Movies

Why the World Needs a "Relatable" Superman: Man of Steel Detailed Review

By Marc Pritchard

"Too powerful." "Too perfect." "Too boring." We see them all the time, these phrases, used to describe our boy, Superman. And now, "too dark." With Man of Steel, anyway, many are feeling that something has been lost or discarded, that the deep and abiding compassion for all sentient life that many believe sets Superman apart from the superhero crowd has been sacrificed in the interest of shock or, maybe even more profane from where my particular biases lead me, to sell razor blades and pancakes.

They see that darkness in the muted colors of the costume and the level of destruction on display; they see it in the relative absence of smiles and the failure to take the battles to more remote areas; and they see it in the foregoing of the classic John Williams score. Most of all, they see it, the darkness, in the climactic killing of Zod.

Though I didn't share it, this is a perfectly understandable response to the film's presentation of a confident but untested Clark Kent - where those who look disapprovingly on this choice seem, for the most part, to favor a Superman who is always a kind of unmoved mover, emerging from a relatively safe and preparatory Smallville upbringing already the unwavering beacon of light and salvation he is expected to embody at his purest and most mature, so much so that purity and maturity become almost circular and redundant.

Goodness knows we can always use a little more light in the world, but from what exactly are we hoping to be saved? And let's not be rhetorical - the answer, quite plainly, is ourselves.
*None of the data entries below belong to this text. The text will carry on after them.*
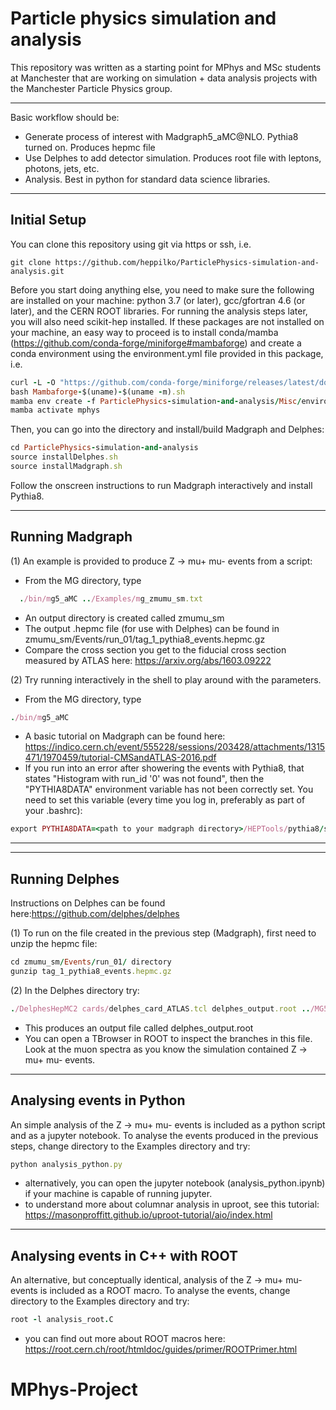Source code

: # Particle physics simulation and analysis

This repository was written as a starting point for MPhys and MSc students at Manchester that are working on simulation + data analysis projects with the Manchester Particle Physics group.

******************************************************************************

Basic workflow should be:
- Generate process of interest with Madgraph5_aMC@NLO. Pythia8 turned on. Produces hepmc file
- Use Delphes to add detector simulation. Produces root file with leptons, photons, jets, etc.
- Analysis. Best in python for standard data science libraries.

******************************************************************************

## Initial Setup

You can clone this repository using git via https or ssh, i.e.
```
git clone https://github.com/heppilko/ParticlePhysics-simulation-and-analysis.git
```

Before you start doing anything else, you need to make sure the following are installed on your machine: python 3.7 (or later), gcc/gfortran 4.6 (or later), and the CERN ROOT libraries. For running the analysis steps later, you will also need scikit-hep installed. If these packages are not installed on your machine, an easy way to proceed is to install conda/mamba (https://github.com/conda-forge/miniforge#mambaforge) and create a conda environment using the environment.yml file provided in this package, i.e. 
```ruby
curl -L -O "https://github.com/conda-forge/miniforge/releases/latest/download/Mambaforge-$(uname)-$(uname -m).sh"
bash Mambaforge-$(uname)-$(uname -m).sh
mamba env create -f ParticlePhysics-simulation-and-analysis/Misc/environment.yml
mamba activate mphys
```

Then, you can go into the directory and install/build Madgraph and Delphes:
```ruby
cd ParticlePhysics-simulation-and-analysis
source installDelphes.sh
source installMadgraph.sh
```
Follow the onscreen instructions to run Madgraph interactively and install Pythia8.

******************************************************************************

## Running Madgraph

(1) An example is provided to produce Z -> mu+ mu- events from a script:
- From the MG directory, type
```ruby
  ./bin/mg5_aMC ../Examples/mg_zmumu_sm.txt
```
- An output directory is created called zmumu_sm 
- The output .hepmc file (for use with Delphes) can be found in zmumu_sm/Events/run_01/tag_1_pythia8_events.hepmc.gz
- Compare the cross section you get to the fiducial cross section measured by ATLAS here: https://arxiv.org/abs/1603.09222

(2) Try running interactively in the shell to play around with the parameters.
- From the MG directory, type
```ruby
./bin/mg5_aMC
```
- A basic tutorial on Madgraph can be found here: https://indico.cern.ch/event/555228/sessions/203428/attachments/1315471/1970459/tutorial-CMSandATLAS-2016.pdf
- If you run into an error after showering the events with Pythia8, that states "Histogram with run_id '0' was not found", then the "PYTHIA8DATA" environment variable has not been correctly set. You need to set this variable (every time you log in, preferably as part of your .bashrc):
```ruby
export PYTHIA8DATA=<path to your madgraph directory>/HEPTools/pythia8/share/Pythia8/xmldoc
```
******************************************************************************

******************************************************************************

## Running Delphes

Instructions on Delphes can be found here:https://github.com/delphes/delphes

(1) To run on the file created in the previous step (Madgraph), first need to unzip the hepmc file:
```ruby
cd zmumu_sm/Events/run_01/ directory
gunzip tag_1_pythia8_events.hepmc.gz
```

(2) In the Delphes directory try:
```ruby
./DelphesHepMC2 cards/delphes_card_ATLAS.tcl delphes_output.root ../MG5_aMC_v3_5_5/zmumu_sm/Events/run_01/tag_1_pythia8_events.hepmc
```
- This produces an output file called delphes_output.root
- You can open a TBrowser in ROOT to inspect the branches in this file. Look at the muon spectra as you know the simulation contained Z -> mu+ mu- events.

******************************************************************************

## Analysing events in Python

An simple analysis of the Z -> mu+ mu- events is included as a python script and as a jupyter notebook. To analyse the events produced in the previous steps, change directory to the Examples directory and try:
```ruby
python analysis_python.py
```
- alternatively, you can open the jupyter notebook (analysis_python.ipynb) if your machine is capable of running jupyter.
- to understand more about columnar analysis in uproot, see this tutorial: https://masonproffitt.github.io/uproot-tutorial/aio/index.html

******************************************************************************

## Analysing events in C++ with ROOT

An alternative, but conceptually identical, analysis of the Z -> mu+ mu- events is included as a ROOT macro. To analyse the events, change directory to the Examples directory and try:
```ruby
root -l analysis_root.C
```
- you can find out more about ROOT macros here: https://root.cern.ch/root/htmldoc/guides/primer/ROOTPrimer.html
# MPhys-Project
That's what we mean when we talk about one or another form of entertainment providing an escape, isn't it? But escape ourselves to what end - avoidance or transcendence?

Well, why not both?

Superman

"I can do things other people can't..."

I know that many fans have an aversion to talking about "relatability" when it comes to cherished characters like Superman. "I don't know why we need to 'relate' to a flying man with superpowers" at least one fan has said to me personally. I think that kind of misses the point and that it comes down simply to whether we perceive the character in principally literal or figurative terms, and whether our relationship with Superman is more akin to worship or inspiration. Because relationship is the operative word there: make no mistake, you already relate to him in some way. In fact, your entire Superman fandom is just that, a relationship - with the character, with the creators who bring him to life, with other fans and, probably most importantly, with yourself.
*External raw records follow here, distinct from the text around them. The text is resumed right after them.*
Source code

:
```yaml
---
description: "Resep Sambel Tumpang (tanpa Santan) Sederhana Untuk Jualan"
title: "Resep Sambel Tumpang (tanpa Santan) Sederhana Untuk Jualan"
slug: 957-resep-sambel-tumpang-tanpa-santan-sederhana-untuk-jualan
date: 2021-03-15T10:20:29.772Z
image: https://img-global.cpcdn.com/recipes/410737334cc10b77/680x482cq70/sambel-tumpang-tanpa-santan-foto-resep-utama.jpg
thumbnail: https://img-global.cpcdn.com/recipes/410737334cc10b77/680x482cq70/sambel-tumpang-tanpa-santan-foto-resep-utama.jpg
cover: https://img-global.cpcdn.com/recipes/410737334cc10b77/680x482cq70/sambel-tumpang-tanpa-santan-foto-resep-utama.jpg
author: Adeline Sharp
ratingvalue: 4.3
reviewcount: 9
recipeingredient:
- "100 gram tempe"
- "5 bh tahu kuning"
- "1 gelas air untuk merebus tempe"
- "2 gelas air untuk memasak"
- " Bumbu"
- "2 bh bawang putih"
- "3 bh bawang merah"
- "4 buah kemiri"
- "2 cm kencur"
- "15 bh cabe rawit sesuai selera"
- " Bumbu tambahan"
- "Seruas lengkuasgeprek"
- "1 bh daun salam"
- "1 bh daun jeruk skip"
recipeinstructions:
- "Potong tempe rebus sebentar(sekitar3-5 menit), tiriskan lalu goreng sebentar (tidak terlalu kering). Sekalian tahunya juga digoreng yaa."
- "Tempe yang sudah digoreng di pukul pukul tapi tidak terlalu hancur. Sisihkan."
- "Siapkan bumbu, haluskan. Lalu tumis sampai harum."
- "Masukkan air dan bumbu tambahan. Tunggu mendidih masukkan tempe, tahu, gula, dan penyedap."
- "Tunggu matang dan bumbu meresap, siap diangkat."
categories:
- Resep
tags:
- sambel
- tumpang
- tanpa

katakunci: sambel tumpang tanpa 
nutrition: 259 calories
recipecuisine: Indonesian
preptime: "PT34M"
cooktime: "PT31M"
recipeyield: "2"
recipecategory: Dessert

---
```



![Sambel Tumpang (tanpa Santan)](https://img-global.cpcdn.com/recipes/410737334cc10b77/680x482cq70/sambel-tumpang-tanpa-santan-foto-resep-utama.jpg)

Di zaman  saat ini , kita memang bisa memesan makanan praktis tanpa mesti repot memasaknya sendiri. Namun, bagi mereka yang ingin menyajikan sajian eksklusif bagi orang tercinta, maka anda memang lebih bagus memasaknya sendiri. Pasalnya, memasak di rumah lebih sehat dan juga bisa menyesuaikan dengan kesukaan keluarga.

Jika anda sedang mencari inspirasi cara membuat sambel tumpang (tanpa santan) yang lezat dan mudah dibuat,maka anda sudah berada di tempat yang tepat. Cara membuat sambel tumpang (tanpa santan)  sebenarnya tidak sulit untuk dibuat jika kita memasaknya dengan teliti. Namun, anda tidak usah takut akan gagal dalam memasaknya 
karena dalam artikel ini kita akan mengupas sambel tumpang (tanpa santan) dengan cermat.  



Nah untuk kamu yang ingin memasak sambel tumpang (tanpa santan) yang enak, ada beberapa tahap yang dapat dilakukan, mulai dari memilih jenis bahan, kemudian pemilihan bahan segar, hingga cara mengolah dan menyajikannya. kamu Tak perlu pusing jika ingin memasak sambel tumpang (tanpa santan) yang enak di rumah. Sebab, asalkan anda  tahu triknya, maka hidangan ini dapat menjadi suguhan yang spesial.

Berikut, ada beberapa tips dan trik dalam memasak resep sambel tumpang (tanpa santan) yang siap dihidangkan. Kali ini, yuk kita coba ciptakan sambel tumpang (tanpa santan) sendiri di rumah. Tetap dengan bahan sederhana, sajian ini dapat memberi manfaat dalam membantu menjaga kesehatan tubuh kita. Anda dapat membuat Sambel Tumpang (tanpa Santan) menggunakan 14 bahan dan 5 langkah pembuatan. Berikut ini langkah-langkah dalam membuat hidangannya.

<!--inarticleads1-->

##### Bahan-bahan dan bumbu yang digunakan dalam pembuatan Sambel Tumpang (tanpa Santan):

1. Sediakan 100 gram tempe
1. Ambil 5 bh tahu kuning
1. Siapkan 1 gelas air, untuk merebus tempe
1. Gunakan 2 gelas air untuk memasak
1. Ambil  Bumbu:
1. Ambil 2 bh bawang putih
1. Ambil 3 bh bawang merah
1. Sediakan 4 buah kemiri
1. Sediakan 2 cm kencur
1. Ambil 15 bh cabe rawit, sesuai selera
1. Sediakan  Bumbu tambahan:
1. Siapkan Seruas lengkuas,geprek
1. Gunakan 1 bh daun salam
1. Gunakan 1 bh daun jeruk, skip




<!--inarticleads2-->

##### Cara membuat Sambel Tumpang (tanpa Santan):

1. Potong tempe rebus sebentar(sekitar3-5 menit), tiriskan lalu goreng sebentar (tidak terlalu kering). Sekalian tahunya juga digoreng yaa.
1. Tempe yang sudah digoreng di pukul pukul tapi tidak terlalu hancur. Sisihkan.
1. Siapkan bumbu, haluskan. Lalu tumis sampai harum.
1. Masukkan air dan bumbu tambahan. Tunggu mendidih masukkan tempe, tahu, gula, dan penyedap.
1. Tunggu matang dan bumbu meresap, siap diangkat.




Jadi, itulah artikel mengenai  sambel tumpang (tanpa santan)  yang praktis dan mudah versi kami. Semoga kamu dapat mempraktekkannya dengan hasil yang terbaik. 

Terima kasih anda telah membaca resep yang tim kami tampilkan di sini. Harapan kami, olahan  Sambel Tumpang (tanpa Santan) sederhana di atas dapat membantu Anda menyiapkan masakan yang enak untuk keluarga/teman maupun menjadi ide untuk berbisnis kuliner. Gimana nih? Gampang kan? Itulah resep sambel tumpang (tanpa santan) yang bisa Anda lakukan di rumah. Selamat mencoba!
So, ok, this piece's title is a little coy. Fact is, in my view a relatable Superman is all there's ever been.

Naturally, it isn't for me to tell you exactly what form your relationships should take, just as it isn't for me to say how you should or should not have reacted to the scene of a desperate Superman snapping the neck of a rampaging Zod. I can tell you my original reaction: I was stunned. It wasn't disapproval or mere shock, just... awareness. It was palpable, too, and while I had gone into the cinema that Thursday night having been accidentally tipped off and deduced it, still I wasn't really expecting it. But in that moment it made sense. Ambiguity, like Krypton, it seemed, "had its chance."
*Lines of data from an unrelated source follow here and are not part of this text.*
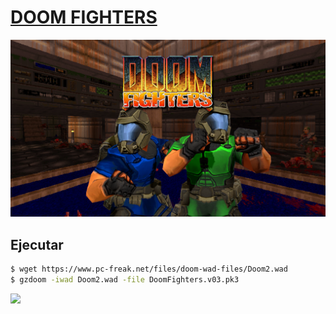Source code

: # [DOOM FIGHTERS](https://www.moddb.com/mods/doom-fighters/downloads/doom-fighters)

![](.img/DoomFighters.png)

## Ejecutar

```sh
$ wget https://www.pc-freak.net/files/doom-wad-files/Doom2.wad
$ gzdoom -iwad Doom2.wad -file DoomFighters.v03.pk3
```

![](.img/DoomFighters.gif)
Snyder and Goyer said they set out to achieve a realism that had never before been seen in a Superman film. This was to be a world that wouldn't just unanimously accept the last son of Krypton with open arms, reflecting a world (a United States, somewhat more precisely) that, at least since Christopher Reeve's heyday in the role and definitely since the events in New York City on September 11, 2001, has seemed to many of us to grow more, not less, xenophobic and less, not more, self-absorbed. A world and a country that just may have lost some, you guessed it, hope. One in which we have become only more sensitive to the fragility of our lives and, in response, ever so slightly more suspicious and fearful of difference.

Our world, in other words, where we don't come back to life in a few months, stars of our own solo adventures. A world where the stakes are real.

Except, in the movie, it doesn't fully work out that way. One of the more common complaints about Man of Steel with which I am most sympathetic involves the relative lack of scenes showing Superman saving not simply Lois but also random regular people, the better to show his compassion. It's a fair point ("selective realism" according to T.A. Ewart), but I submit that this sense of inadequacy is mostly of a piece not with Superman's character but with the overall editing style of the film, which jumps around so much that it can sometimes be unnecessarily hard to follow, including the occasional skip jump from A straight to C, like Zod requesting that Lois join Superman on his ship - it's not overtly acknowledged and can seem convenient to the plot (how else is she going to "meet" Jor-El and learn how to access the Phantom Zone), but it has to do with Woodburn having outed Lois for knowing who Kal-El is: if Zod can broadcast on the world's televisions he can also surely watch them.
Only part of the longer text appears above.